--- EXERCISE BRIEF ---
Please copy, exactly as written, the span from the first line below to the line that contains "Feature descriptor is", including both, and skip the pictures.

== DATA FOR THIS EXERCISE

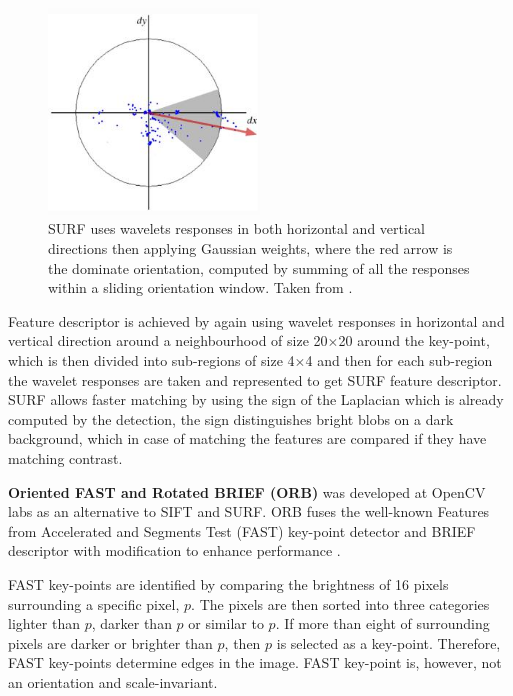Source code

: \begin{figure}[H]
    \centering
    \includegraphics[width=0.5\textwidth]{UCT_MSc_Thesis/figs/surf_orientation.png}
    \caption[Surf wavelet responses]{SURF uses wavelets responses in both horizontal and vertical directions then applying Gaussian weights, where the red arrow is the dominate orientation, computed by summing of all the responses within a sliding orientation window. Taken from \cite{BAY2008346}.}
    \label{fig:surf_orientation}
\end{figure}

Feature descriptor is achieved by again using wavelet responses in horizontal and vertical direction around a neighbourhood of size 20$\times$20 around the key-point, which is then divided into sub-regions of size 4$\times
$4 and then for each sub-region the wavelet responses are taken and represented to get SURF feature descriptor. SURF allows faster matching by using the sign of the Laplacian which is already computed by the detection, the sign distinguishes bright blobs on a dark background, which in case of matching the features are compared if they have matching contrast.

\textbf{Oriented FAST and Rotated BRIEF (ORB)} was developed at OpenCV labs as an alternative to SIFT and SURF. ORB fuses the well-known Features from Accelerated and Segments Test (FAST) key-point detector and BRIEF descriptor with modification to enhance performance \cite{Rublee2011}. 

FAST key-points are identified by comparing the brightness of 16 pixels surrounding a specific pixel, $p$. The pixels are then sorted into three categories lighter than $p$, darker than $p$ or similar to $p$. If more than eight of surrounding pixels are darker or brighter than $p$, then $p$ is selected as a key-point. Therefore, FAST key-points determine edges in the image. FAST key-point is, however, not an orientation and scale-invariant.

====

--- EXPECTED ANSWER ---
Source code

: \begin{figure}[H]
    \centering
    \includegraphics[width=0.5\textwidth]{UCT_MSc_Thesis/figs/surf_orientation.png}
    \caption[Surf wavelet responses]{SURF uses wavelets responses in both horizontal and vertical directions then applying Gaussian weights, where the red arrow is the dominate orientation, computed by summing of all the responses within a sliding orientation window. Taken from \cite{BAY2008346}.}
    \label{fig:surf_orientation}
\end{figure}

Feature descriptor is achieved by again using wavelet responses in horizontal and vertical direction around a neighbourhood of size 20$\times$20 around the key-point, which is then divided into sub-regions of size 4$\times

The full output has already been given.